# Any Furry Animé



## modfox (Jun 1, 2016)

is there any furry animé


----------



## Bloodhowl (Jun 1, 2016)

modfox said:


> is there any furry animé


the boy and the beast
wolf children 
summer wars
sands of destruction 

Just to name a few.


----------



## xxgato (Jun 3, 2016)

There's also some anime with 'furries' in it, if you can consider it that... For example, Space Dandy (Meow) and Bleach (Komamura)


----------



## Wewo_ (Jun 3, 2016)

I would say wolfs wain but it´s more like ferals wolves disguised as humans.


----------



## Papa Dragon (Jun 3, 2016)

Cat Shit One


----------



## Drayx (Jun 6, 2016)

Spice and Wolf 
Porco Rosso


----------



## TheKC (Jun 6, 2016)

I'm amazed Pom Poko is not here yet. lol

The Cat Returns.


----------



## Drayx (Jun 6, 2016)

TheKC said:


> I'm amazed Pom Poko is not here yet. lol
> 
> The Cat Returns.



Pom Poko is weird


----------



## TheKC (Jun 6, 2016)

Drayx said:


> Pom Poko is weird


lol It is. XD


----------



## Drayx (Jun 6, 2016)

so basically almost any movie of Miyazaki


----------



## PlusThirtyOne (Jun 6, 2016)

Drayx said:


> Pom Poko is weird


Probably weird if you're not used to Japanese culture and folklore. Pom Poko is one of my favorite Miyazaki films.
On the subject of anime, furries and Miyazaki, try Meitantei Holmes. Miyazaki only worked on the first few episodes but the style is consistent throughout; not so much the quality. There's a few stinkers in there but the whole series is on YouTube and DVD. These "furry anime" threads pop up every couple of months without fail and nobody ever mentions Holmes!! i grew up with this show in Japan and thought i'd never see it again when we moved to the state. i 'bout poo'd myself when i saw it on Youtube. Up until that point, i'd completely forgotten about it. Nostalgia came rushing back like a freight train!


----------



## Drayx (Jun 6, 2016)

PlusThirtyOne said:


> Probably weird if you're not used to Japanese culture and folklore. Pom Poko is one of my favorite Miyazaki films.
> On the subject of anime, furries and Miyazaki, try Meitantei Holmes. Miyazaki only worked on the first few episodes but the style is consistent throughout; not so much the quality. There's a few stinkers in there but the whole series is on YouTube and DVD. These "furry anime" threads pop up every couple of months without fail and nobody ever mentions Holmes!! i grew up with this show in Japan and thought i'd never see it again when we moved to the state. i 'bout poo'd myself when i saw it on Youtube. Up until that point, i'd completely forgotten about it. Nostalgia came rushing back like a freight train!
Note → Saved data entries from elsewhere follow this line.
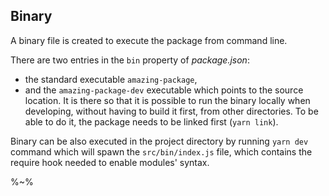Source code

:## Binary

A binary file is created to execute the package from command line.

There are two entries in the `bin` property of _package.json_:

- the standard executable `amazing-package`,
- and the `amazing-package-dev` executable which points to the source location. It is there so that it is possible to run the binary locally when developing, without having to build it first, from other directories. To be able to do it, the package needs to be linked first (`yarn link`).

Binary can be also executed in the project directory by running `yarn dev` command which will spawn the `src/bin/index.js` file, which contains the require hook needed to enable modules' syntax.

%~%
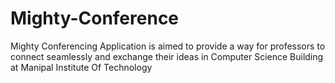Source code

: Mighty-Conference
=================

Mighty Conferencing Application is aimed to provide a way for professors to connect seamlessly and exchange their ideas in Computer Science Building at Manipal Institute Of Technology
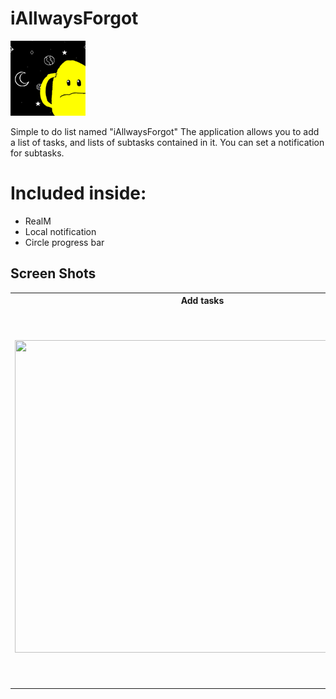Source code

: 
<body>

# iAllwaysForgot

<img src="/img/ico.png" height="120" width="120" />

Simple to do list named "iAllwaysForgot"
The application allows you to add a list of tasks, and lists of subtasks contained in it. You can set a notification for subtasks.

# Included inside:

* RealM
* Local notification
* Circle progress bar

<div class="container">

<h2>Screen Shots</h2>

<table align="center">
  <tr>
    <th>Add tasks</th>
    <th>Done tasks</th>
    <th>Notification</th>
  </tr>
  <tr>
    <td><img src="./img/add.gif" height="500" width="600" /></td>
    <td><img src="/img/done.gif" height="550" width="600"/></td>
    <td><img src="/img/not.gif" height="600" width="600"/></td>
  </tr>
</table>


</div>
</body>

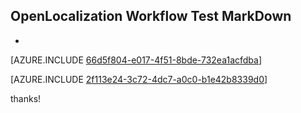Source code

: ## OpenLocalization Workflow Test MarkDown
* 

[AZURE.INCLUDE [66d5f804-e017-4f51-8bde-732ea1acfdba](calleeMd1.md)]



[AZURE.INCLUDE [2f113e24-3c72-4dc7-a0c0-b1e42b8339d0](calleeMd2.md)]

 
thanks!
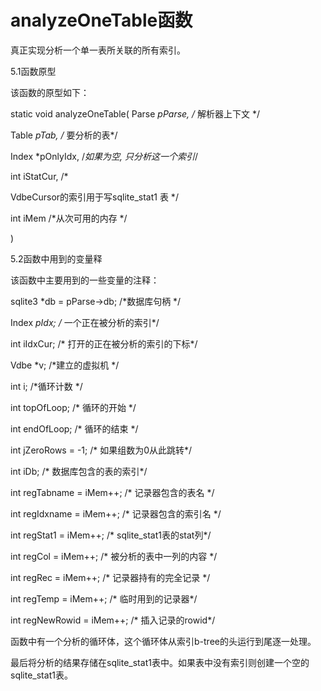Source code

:# analyzeOneTable函数
真正实现分析一个单一表所关联的所有索引。

5.1函数原型

该函数的原型如下：

static void analyzeOneTable(
  Parse *pParse,   /* 解析器上下文 */

  Table *pTab,     /* 要分析的表*/

  Index *pOnlyIdx, /*如果为空, 只分析这一个索引*/

  int iStatCur,    /*

  VdbeCursor的索引用于写sqlite_stat1 表 */

  int iMem         /*从次可用的内存 */

)

5.2函数中用到的变量释

该函数中主要用到的一些变量的注释：

sqlite3 *db = pParse->db;    /*数据库句柄 */

  Index *pIdx;                 /*
  一个正在被分析的索引*/

  int iIdxCur;                 /* 打开的正在被分析的索引的下标*/

  Vdbe *v;                     /*建立的虚拟机 */

  int i;                       /*循环计数 */

  int topOfLoop;               /* 循环的开始 */

  int endOfLoop;               /* 循环的结束 */

  int jZeroRows = -1;          /* 如果组数为0从此跳转*/

  int iDb;                     /* 数据库包含的表的索引*/

  int regTabname = iMem++;     /* 记录器包含的表名 */

  int regIdxname = iMem++;     /* 记录器包含的索引名 */

  int regStat1 = iMem++;       /* sqlite_stat1表的stat列*/

  int regCol = iMem++;         /* 被分析的表中一列的内容 */

  int regRec = iMem++;         /* 记录器持有的完全记录 */

  int regTemp = iMem++;        /* 临时用到的记录器*/

  int regNewRowid = iMem++;    /* 插入记录的rowid*/

函数中有一个分析的循环体，这个循环体从索引b-tree的头运行到尾逐一处理。

最后将分析的结果存储在sqlite_stat1表中。如果表中没有索引则创建一个空的sqlite_stat1表。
Ball stretching raccoons makes me feel weird... and yeah, even with all the reference to the old culture and legends.


----------



## nerdbat (Jun 6, 2016)

"Furry anime" is a weird term by itself, since there's no anime targeted for furries or made by furries.


----------



## Papa Dragon (Jun 6, 2016)

Redwall
Even though it's not "anime" it's still animated.


----------



## galaxy-meow (Jun 6, 2016)

...I'm disappointed that no one has mentioned Polar Bear Cafe / Shirokuma Cafe.


----------



## Papa Dragon (Jun 6, 2016)

galaxy-meow said:


> ...I'm disappointed that no one has mentioned Polar Bear Cafe / Shirokuma Cafe.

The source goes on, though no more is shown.